## WHAT YOU SHOULD DO
All of the data is to be printed again exactly as it appears.
Segment Start: EXTRACTED INFORMATION
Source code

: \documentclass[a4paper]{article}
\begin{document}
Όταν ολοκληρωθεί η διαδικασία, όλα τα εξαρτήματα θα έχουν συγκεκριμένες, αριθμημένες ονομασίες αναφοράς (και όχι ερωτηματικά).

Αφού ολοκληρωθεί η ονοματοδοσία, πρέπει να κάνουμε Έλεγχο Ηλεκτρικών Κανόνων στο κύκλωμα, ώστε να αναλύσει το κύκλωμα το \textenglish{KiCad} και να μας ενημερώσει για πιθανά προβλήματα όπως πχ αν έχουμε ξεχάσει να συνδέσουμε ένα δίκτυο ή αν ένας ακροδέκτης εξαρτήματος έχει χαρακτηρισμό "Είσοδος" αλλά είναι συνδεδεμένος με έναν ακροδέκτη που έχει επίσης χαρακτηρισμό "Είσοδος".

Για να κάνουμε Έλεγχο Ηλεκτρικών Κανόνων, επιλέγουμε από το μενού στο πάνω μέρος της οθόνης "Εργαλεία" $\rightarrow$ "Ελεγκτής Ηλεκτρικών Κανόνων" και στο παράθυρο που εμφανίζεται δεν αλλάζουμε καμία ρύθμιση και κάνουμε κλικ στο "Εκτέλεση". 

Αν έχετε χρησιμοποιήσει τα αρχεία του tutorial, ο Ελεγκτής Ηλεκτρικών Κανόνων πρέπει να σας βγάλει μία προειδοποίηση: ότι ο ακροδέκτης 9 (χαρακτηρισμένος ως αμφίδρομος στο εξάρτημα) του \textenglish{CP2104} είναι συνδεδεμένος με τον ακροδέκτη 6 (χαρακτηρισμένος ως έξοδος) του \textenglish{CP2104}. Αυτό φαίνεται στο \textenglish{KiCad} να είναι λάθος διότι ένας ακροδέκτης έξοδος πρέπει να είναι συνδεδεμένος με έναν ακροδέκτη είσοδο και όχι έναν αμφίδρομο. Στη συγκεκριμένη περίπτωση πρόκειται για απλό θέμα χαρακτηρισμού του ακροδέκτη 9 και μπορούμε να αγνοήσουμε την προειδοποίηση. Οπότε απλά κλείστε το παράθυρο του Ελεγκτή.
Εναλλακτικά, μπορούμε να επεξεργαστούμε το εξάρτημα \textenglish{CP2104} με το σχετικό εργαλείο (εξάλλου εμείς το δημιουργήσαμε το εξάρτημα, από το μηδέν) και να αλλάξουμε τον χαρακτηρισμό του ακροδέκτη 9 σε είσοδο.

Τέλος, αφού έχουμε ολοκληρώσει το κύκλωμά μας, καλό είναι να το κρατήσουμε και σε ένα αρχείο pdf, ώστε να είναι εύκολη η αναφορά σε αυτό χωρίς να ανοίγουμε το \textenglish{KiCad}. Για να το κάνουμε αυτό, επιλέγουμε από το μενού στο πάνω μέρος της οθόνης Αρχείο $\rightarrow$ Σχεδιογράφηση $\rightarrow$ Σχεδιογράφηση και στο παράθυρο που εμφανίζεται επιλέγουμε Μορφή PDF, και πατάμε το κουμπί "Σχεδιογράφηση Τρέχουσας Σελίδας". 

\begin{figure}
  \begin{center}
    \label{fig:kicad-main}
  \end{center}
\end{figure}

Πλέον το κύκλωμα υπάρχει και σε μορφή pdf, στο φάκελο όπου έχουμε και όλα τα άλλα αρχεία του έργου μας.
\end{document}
Segment End: EXTRACTED INFORMATION
## YOUR SOLUTION
Source code

: \documentclass[a4paper]{article}
\begin{document}
Όταν ολοκληρωθεί η διαδικασία, όλα τα εξαρτήματα θα έχουν συγκεκριμένες, αριθμημένες ονομασίες αναφοράς (και όχι ερωτηματικά).

Αφού ολοκληρωθεί η ονοματοδοσία, πρέπει να κάνουμε Έλεγχο Ηλεκτρικών Κανόνων στο κύκλωμα, ώστε να αναλύσει το κύκλωμα το \textenglish{KiCad} και να μας ενημερώσει για πιθανά προβλήματα όπως πχ αν έχουμε ξεχάσει να συνδέσουμε ένα δίκτυο ή αν ένας ακροδέκτης εξαρτήματος έχει χαρακτηρισμό "Είσοδος" αλλά είναι συνδεδεμένος με έναν ακροδέκτη που έχει επίσης χαρακτηρισμό "Είσοδος".

Για να κάνουμε Έλεγχο Ηλεκτρικών Κανόνων, επιλέγουμε από το μενού στο πάνω μέρος της οθόνης "Εργαλεία" $\rightarrow$ "Ελεγκτής Ηλεκτρικών Κανόνων" και στο παράθυρο που εμφανίζεται δεν αλλάζουμε καμία ρύθμιση και κάνουμε κλικ στο "Εκτέλεση". 

Αν έχετε χρησιμοποιήσει τα αρχεία του tutorial, ο Ελεγκτής Ηλεκτρικών Κανόνων πρέπει να σας βγάλει μία προειδοποίηση: ότι ο ακροδέκτης 9 (χαρακτηρισμένος ως αμφίδρομος στο εξάρτημα) του \textenglish{CP2104} είναι συνδεδεμένος με τον ακροδέκτη 6 (χαρακτηρισμένος ως έξοδος) του \textenglish{CP2104}. Αυτό φαίνεται στο \textenglish{KiCad} να είναι λάθος διότι ένας ακροδέκτης έξοδος πρέπει να είναι συνδεδεμένος με έναν ακροδέκτη είσοδο και όχι έναν αμφίδρομο. Στη συγκεκριμένη περίπτωση πρόκειται για απλό θέμα χαρακτηρισμού του ακροδέκτη 9 και μπορούμε να αγνοήσουμε την προειδοποίηση. Οπότε απλά κλείστε το παράθυρο του Ελεγκτή.
Εναλλακτικά, μπορούμε να επεξεργαστούμε το εξάρτημα \textenglish{CP2104} με το σχετικό εργαλείο (εξάλλου εμείς το δημιουργήσαμε το εξάρτημα, από το μηδέν) και να αλλάξουμε τον χαρακτηρισμό του ακροδέκτη 9 σε είσοδο.

Τέλος, αφού έχουμε ολοκληρώσει το κύκλωμά μας, καλό είναι να το κρατήσουμε και σε ένα αρχείο pdf, ώστε να είναι εύκολη η αναφορά σε αυτό χωρίς να ανοίγουμε το \textenglish{KiCad}. Για να το κάνουμε αυτό, επιλέγουμε από το μενού στο πάνω μέρος της οθόνης Αρχείο $\rightarrow$ Σχεδιογράφηση $\rightarrow$ Σχεδιογράφηση και στο παράθυρο που εμφανίζεται επιλέγουμε Μορφή PDF, και πατάμε το κουμπί "Σχεδιογράφηση Τρέχουσας Σελίδας". 

\begin{figure}
  \begin{center}
    \label{fig:kicad-main}
  \end{center}
\end{figure}

Πλέον το κύκλωμα υπάρχει και σε μορφή pdf, στο φάκελο όπου έχουμε και όλα τα άλλα αρχεία του έργου μας.
\end{document}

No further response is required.